Find Your Way Home

Find Your Way Home

Every May, the University of Texas at Austin celebrates the graduation of thousands of students with a party that has few equals. The Tower lights up that beautiful burnt orange and stands in the center of a breathtaking fireworks show. The new graduates will celebrate and be celebrated, and speakers will provide inspiration and advice. As so many have experienced before, the graduates will stand in the presence of greatness, a home that has advanced their maturity and provided training and a vision for the future.

Not to be lost in the necessity of looking forward is the wisdom of looking backward, not just for nostalga, but in recognition and remembrance of places, people, and events that help shape our lives. Looking back can be a source of renewed inspiration. You may have heard the song by Miranda Lambert, “The House That Built Me.” The first line is a familiar one: “They say you can’t go home again.” But we can, and in doing so we can help ourselves and help UT. Alumni can recommit to being active and involved, to whatever extent our life circumstances allow. The Texas Exes, in its mission to promote the university and to be a lasting home for alumni, can serve as a venue for the future and a bridge to the past.

With each person who stays connected or reconnects with the university and the Texas Exes, the university grows stronger. If you’re reading this, you’re well on your way to keeping up with campus news. Keep your eyes peeled for stories in the newspaper about UT and higher education broadly. It’s a time of enormous change. The better informed you are about what’s going on, the better you participate in that conversation and steer it in a direction that improves and sustains higher education.

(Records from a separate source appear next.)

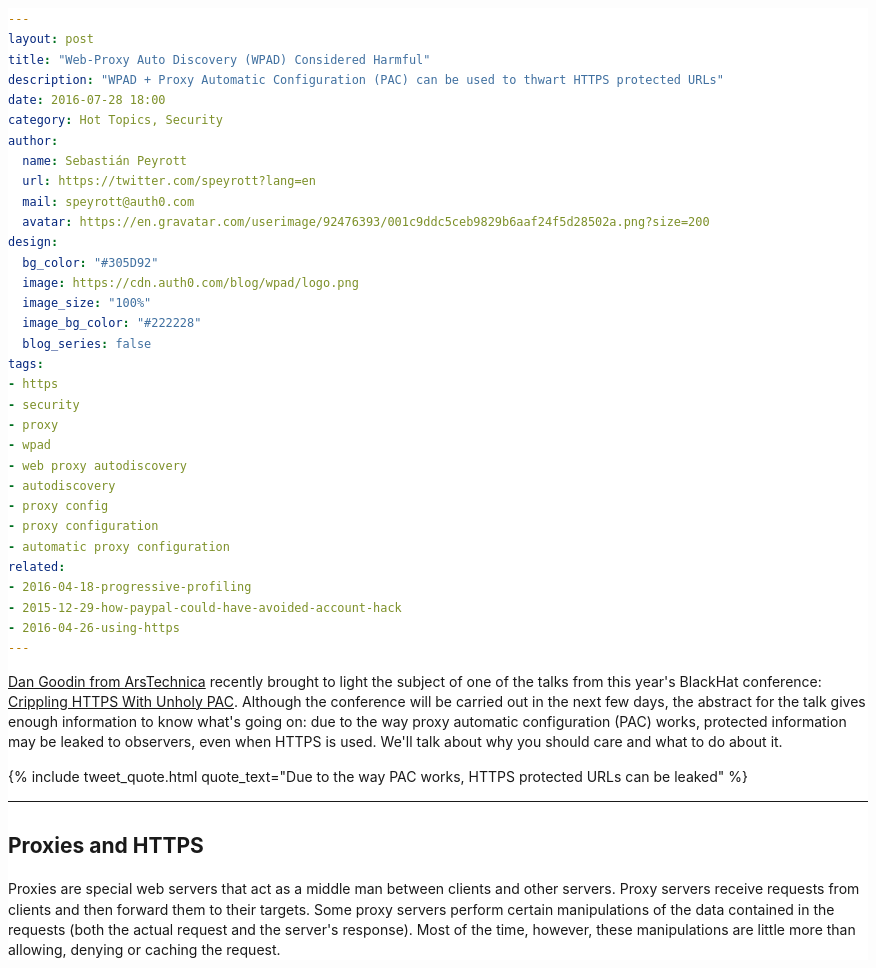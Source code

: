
 ```yaml
---
layout: post
title: "Web-Proxy Auto Discovery (WPAD) Considered Harmful"
description: "WPAD + Proxy Automatic Configuration (PAC) can be used to thwart HTTPS protected URLs"
date: 2016-07-28 18:00
category: Hot Topics, Security
author:
  name: Sebastián Peyrott
  url: https://twitter.com/speyrott?lang=en
  mail: speyrott@auth0.com
  avatar: https://en.gravatar.com/userimage/92476393/001c9ddc5ceb9829b6aaf24f5d28502a.png?size=200
design:
  bg_color: "#305D92"
  image: https://cdn.auth0.com/blog/wpad/logo.png
  image_size: "100%"
  image_bg_color: "#222228"
  blog_series: false
tags:
- https
- security
- proxy
- wpad
- web proxy autodiscovery
- autodiscovery
- proxy config
- proxy configuration
- automatic proxy configuration
related:
- 2016-04-18-progressive-profiling
- 2015-12-29-how-paypal-could-have-avoided-account-hack
- 2016-04-26-using-https
---
```


[Dan Goodin from ArsTechnica](http://arstechnica.com/security/2016/07/new-attack-that-cripples-https-crypto-works-on-macs-windows-and-linux/) recently brought to light the subject of one of the talks from this year's BlackHat conference: [Crippling HTTPS With Unholy PAC](https://www.blackhat.com/us-16/briefings.html#crippling-https-with-unholy-pac). Although the conference will be carried out in the next few days, the abstract for the talk gives enough information to know what's going on: due to the way proxy automatic configuration (PAC) works, protected information may be leaked to observers, even when HTTPS is used. We'll talk about why you should care and what to do about it.

{% include tweet_quote.html quote_text="Due to the way PAC works, HTTPS protected URLs can be leaked" %}

-----

## Proxies and HTTPS
Proxies are special web servers that act as a middle man between clients and other servers. Proxy servers receive requests from clients and then forward them to their targets. Some proxy servers perform certain manipulations of the data contained in the requests (both the actual request and the server's response). Most of the time, however, these manipulations are little more than allowing, denying or caching the request.
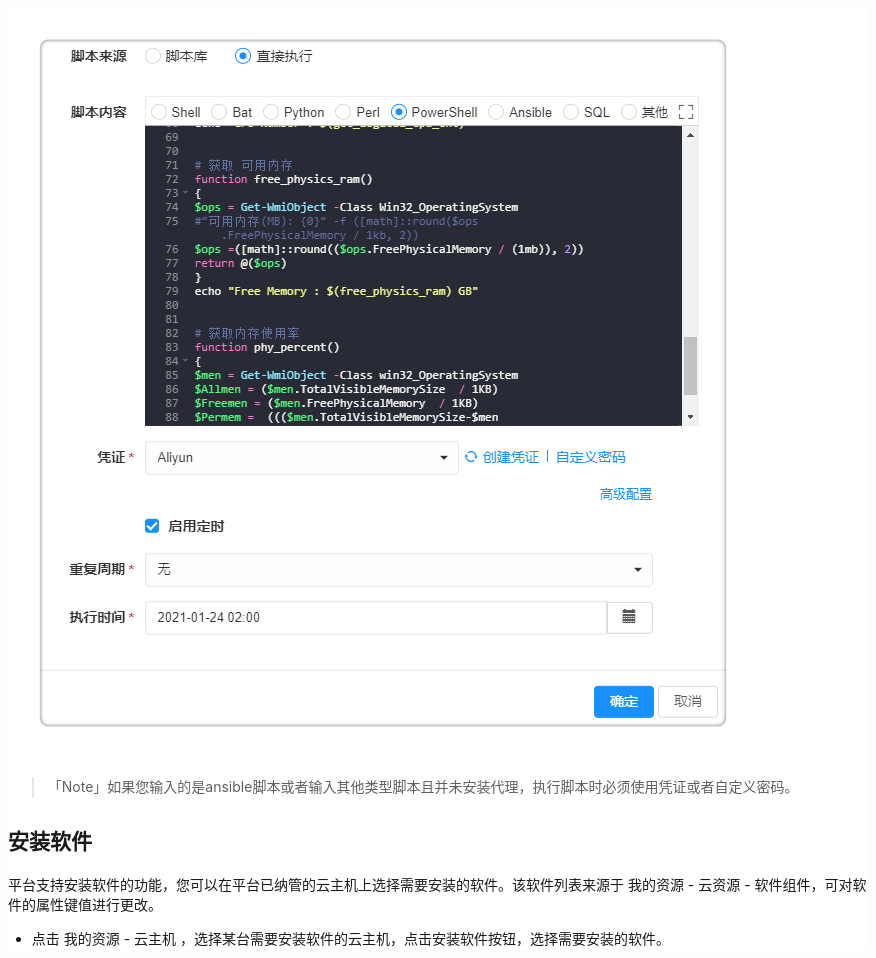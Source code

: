 ![执行脚本2](../../picture/Admin/执行脚本2.PNG)  　
>「Note」如果您输入的是ansible脚本或者输入其他类型脚本且并未安装代理，执行脚本时必须使用凭证或者自定义密码。

## 安装软件
平台支持安装软件的功能，您可以在平台已纳管的云主机上选择需要安装的软件。该软件列表来源于 我的资源 - 云资源 - 软件组件，可对软件的属性键值进行更改。

 - 点击 我的资源 - 云主机 ，选择某台需要安装软件的云主机，点击安装软件按钮，选择需要安装的软件。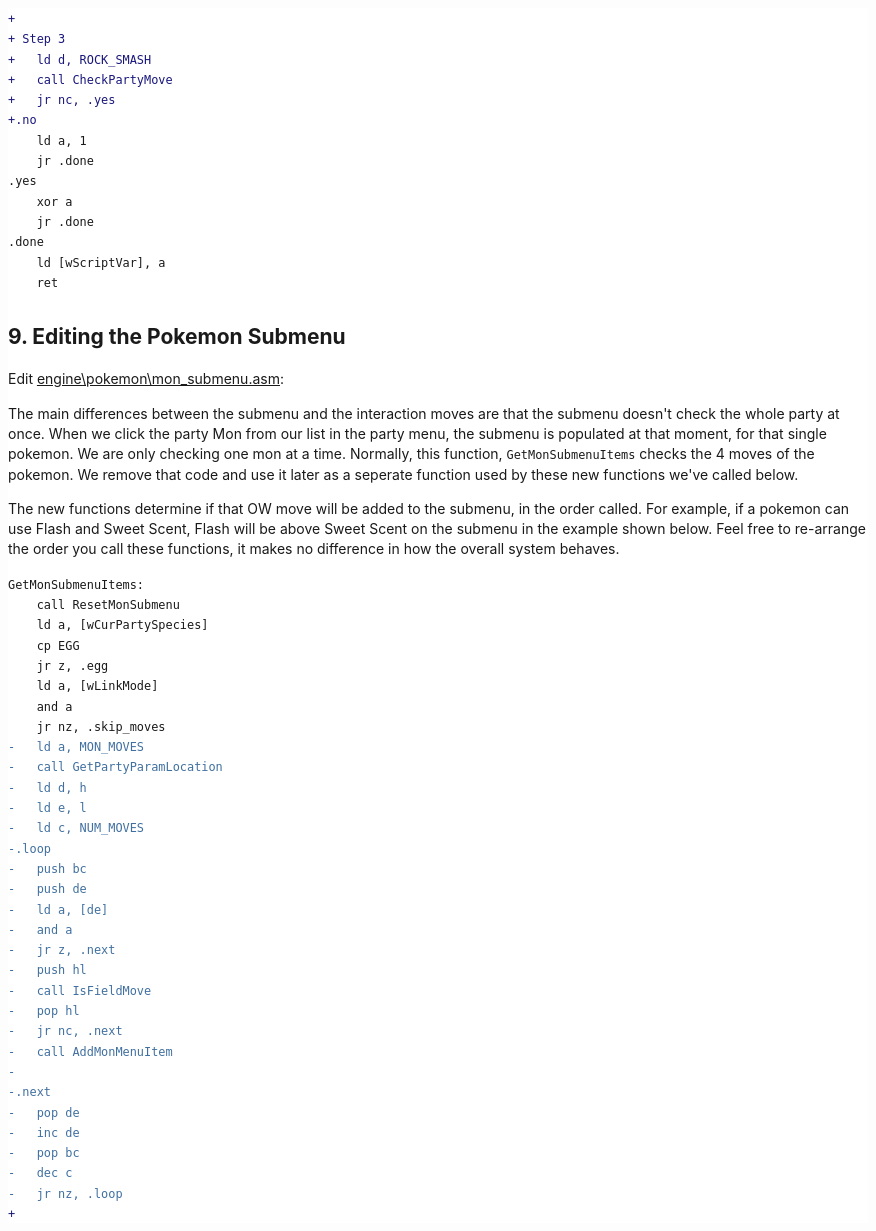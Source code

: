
 ```diff
+
+ Step 3
+	ld d, ROCK_SMASH
+	call CheckPartyMove
+	jr nc, .yes
+.no
	ld a, 1
	jr .done
.yes
	xor a
	jr .done
.done
	ld [wScriptVar], a
	ret
```

## 9. Editing the Pokemon Submenu

Edit [engine\pokemon\mon_submenu.asm](../blob/master/engine/pokemon/mon_submenu.asm):

The main differences between the submenu and the interaction moves are that the submenu doesn't check the whole party at once. When we click the party Mon from our list in the party menu, the submenu is populated at that moment, for that single pokemon. We are only checking one mon at a time. Normally, this function, ```GetMonSubmenuItems``` checks the 4 moves of the pokemon. We remove that code and use it later as a seperate function used by these new functions we've called below.

The new functions determine if that OW move will be added to the submenu, in the order called. For example, if a pokemon can use Flash and Sweet Scent, Flash will be above Sweet Scent on the submenu in the example shown below. Feel free to re-arrange the order you call these functions, it makes no difference in how the overall system behaves. 

```diff
GetMonSubmenuItems:
	call ResetMonSubmenu
	ld a, [wCurPartySpecies]
	cp EGG
	jr z, .egg
	ld a, [wLinkMode]
	and a
	jr nz, .skip_moves
-	ld a, MON_MOVES
-	call GetPartyParamLocation
-	ld d, h
-	ld e, l
-	ld c, NUM_MOVES
-.loop
-	push bc
-	push de
-	ld a, [de]
-	and a
-	jr z, .next
-	push hl
-	call IsFieldMove
-	pop hl
-	jr nc, .next
-	call AddMonMenuItem
-
-.next
-	pop de
-	inc de
-	pop bc
-	dec c
-	jr nz, .loop
+
```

Engaged alumni can help spread positive messages about the University. Become an ambassador to your friends, your coworkers, and the public for UT. Help them all to see that UT graduates care about the major issues affecting our state and our country, that we inform ourselves on these issues, and that we are capable of discussing them with our peers respectfully. It’s an old notion, but a vital one, that universities aren’t only about getting graduates jobs–they are also places for developing informed and thoughtful citizens.

Most alumni can identify with one thing that stands out from our university experience: we know how to have fun. Local Texas Exes chapters offer the opportunity to connect with old friends and new, who have a common interest in the university, the benefit of informative programs, the satisfaction of contributing to scholarships for future alumni, and the impact of a collective voice of support for UT. And, of course, stop by the Alumni Center on gameday for one of the great parties of the year. It is your home as well, and old friends will be there to greet you, exchange memories, some true, and share in the enthusiasm of a new chapter in UT Athletics.

This May, let us reflect on our time at UT and what it meant to us. Then let’s recommit to sharing those experiences widely. What starts here does change the world. Great things are happening at our university. Never pass up opportunities to be in the presence of greatness.